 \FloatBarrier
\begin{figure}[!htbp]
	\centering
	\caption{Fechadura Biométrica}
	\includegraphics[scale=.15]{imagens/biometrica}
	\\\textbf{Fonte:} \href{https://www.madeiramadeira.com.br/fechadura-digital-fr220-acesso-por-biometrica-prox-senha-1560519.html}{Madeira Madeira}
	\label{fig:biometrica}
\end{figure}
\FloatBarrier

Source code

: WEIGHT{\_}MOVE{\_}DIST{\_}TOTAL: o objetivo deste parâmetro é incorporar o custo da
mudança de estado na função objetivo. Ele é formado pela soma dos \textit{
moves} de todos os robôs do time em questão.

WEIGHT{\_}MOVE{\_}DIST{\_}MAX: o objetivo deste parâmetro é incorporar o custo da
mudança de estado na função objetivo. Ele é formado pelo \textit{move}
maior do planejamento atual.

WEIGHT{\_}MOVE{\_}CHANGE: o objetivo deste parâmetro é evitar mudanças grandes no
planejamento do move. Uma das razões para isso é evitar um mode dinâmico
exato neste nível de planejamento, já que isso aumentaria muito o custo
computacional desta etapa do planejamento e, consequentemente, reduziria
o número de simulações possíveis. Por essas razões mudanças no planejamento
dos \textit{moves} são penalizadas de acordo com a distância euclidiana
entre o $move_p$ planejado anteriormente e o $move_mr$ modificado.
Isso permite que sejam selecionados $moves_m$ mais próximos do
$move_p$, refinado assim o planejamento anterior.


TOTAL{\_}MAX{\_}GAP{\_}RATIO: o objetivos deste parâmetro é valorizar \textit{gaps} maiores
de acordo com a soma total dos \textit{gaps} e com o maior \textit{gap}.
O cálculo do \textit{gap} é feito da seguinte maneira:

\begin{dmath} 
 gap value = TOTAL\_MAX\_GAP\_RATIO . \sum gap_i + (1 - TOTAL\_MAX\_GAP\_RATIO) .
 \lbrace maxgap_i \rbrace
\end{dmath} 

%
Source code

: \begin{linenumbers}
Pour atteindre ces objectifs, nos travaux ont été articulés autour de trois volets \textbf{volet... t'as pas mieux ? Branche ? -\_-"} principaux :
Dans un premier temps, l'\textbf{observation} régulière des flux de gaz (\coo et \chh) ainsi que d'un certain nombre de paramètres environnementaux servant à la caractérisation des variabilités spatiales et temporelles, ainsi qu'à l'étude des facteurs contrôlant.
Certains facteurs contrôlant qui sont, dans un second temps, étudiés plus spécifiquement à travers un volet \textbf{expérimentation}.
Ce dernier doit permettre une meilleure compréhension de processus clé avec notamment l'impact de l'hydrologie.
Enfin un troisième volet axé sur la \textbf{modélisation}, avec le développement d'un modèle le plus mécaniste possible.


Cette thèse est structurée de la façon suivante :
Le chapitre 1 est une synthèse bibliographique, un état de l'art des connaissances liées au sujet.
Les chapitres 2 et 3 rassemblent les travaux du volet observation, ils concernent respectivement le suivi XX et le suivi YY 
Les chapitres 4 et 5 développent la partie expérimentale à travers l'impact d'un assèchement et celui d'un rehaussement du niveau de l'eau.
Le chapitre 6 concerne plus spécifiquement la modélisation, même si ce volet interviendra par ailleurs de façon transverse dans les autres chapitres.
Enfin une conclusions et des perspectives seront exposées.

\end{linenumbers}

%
-=-=-=-=-
## EXERCISE
Would you copy out all of the entries exactly?

## TASK RESULT
 \FloatBarrier
\begin{figure}[!htbp]
	\centering
	\caption{Fechadura Biométrica}
	\includegraphics[scale=.15]{imagens/biometrica}
	\\\textbf{Fonte:} \href{https://www.madeiramadeira.com.br/fechadura-digital-fr220-acesso-por-biometrica-prox-senha-1560519.html}{Madeira Madeira}
	\label{fig:biometrica}
\end{figure}
\FloatBarrier

Source code

: WEIGHT{\_}MOVE{\_}DIST{\_}TOTAL: o objetivo deste parâmetro é incorporar o custo da
mudança de estado na função objetivo. Ele é formado pela soma dos \textit{
moves} de todos os robôs do time em questão.

WEIGHT{\_}MOVE{\_}DIST{\_}MAX: o objetivo deste parâmetro é incorporar o custo da
mudança de estado na função objetivo. Ele é formado pelo \textit{move}
maior do planejamento atual.

WEIGHT{\_}MOVE{\_}CHANGE: o objetivo deste parâmetro é evitar mudanças grandes no
planejamento do move. Uma das razões para isso é evitar um mode dinâmico
exato neste nível de planejamento, já que isso aumentaria muito o custo
computacional desta etapa do planejamento e, consequentemente, reduziria
o número de simulações possíveis. Por essas razões mudanças no planejamento
dos \textit{moves} são penalizadas de acordo com a distância euclidiana
entre o $move_p$ planejado anteriormente e o $move_mr$ modificado.
Isso permite que sejam selecionados $moves_m$ mais próximos do
$move_p$, refinado assim o planejamento anterior.


TOTAL{\_}MAX{\_}GAP{\_}RATIO: o objetivos deste parâmetro é valorizar \textit{gaps} maiores
de acordo com a soma total dos \textit{gaps} e com o maior \textit{gap}.
O cálculo do \textit{gap} é feito da seguinte maneira:

\begin{dmath} 
 gap value = TOTAL\_MAX\_GAP\_RATIO . \sum gap_i + (1 - TOTAL\_MAX\_GAP\_RATIO) .
 \lbrace maxgap_i \rbrace
\end{dmath} 

%
Source code

: \begin{linenumbers}
Pour atteindre ces objectifs, nos travaux ont été articulés autour de trois volets \textbf{volet... t'as pas mieux ? Branche ? -\_-"} principaux :
Dans un premier temps, l'\textbf{observation} régulière des flux de gaz (\coo et \chh) ainsi que d'un certain nombre de paramètres environnementaux servant à la caractérisation des variabilités spatiales et temporelles, ainsi qu'à l'étude des facteurs contrôlant.
Certains facteurs contrôlant qui sont, dans un second temps, étudiés plus spécifiquement à travers un volet \textbf{expérimentation}.
Ce dernier doit permettre une meilleure compréhension de processus clé avec notamment l'impact de l'hydrologie.
Enfin un troisième volet axé sur la \textbf{modélisation}, avec le développement d'un modèle le plus mécaniste possible.


Cette thèse est structurée de la façon suivante :
Le chapitre 1 est une synthèse bibliographique, un état de l'art des connaissances liées au sujet.
Les chapitres 2 et 3 rassemblent les travaux du volet observation, ils concernent respectivement le suivi XX et le suivi YY 
Les chapitres 4 et 5 développent la partie expérimentale à travers l'impact d'un assèchement et celui d'un rehaussement du niveau de l'eau.
Le chapitre 6 concerne plus spécifiquement la modélisation, même si ce volet interviendra par ailleurs de façon transverse dans les autres chapitres.
Enfin une conclusions et des perspectives seront exposées.

\end{linenumbers}

%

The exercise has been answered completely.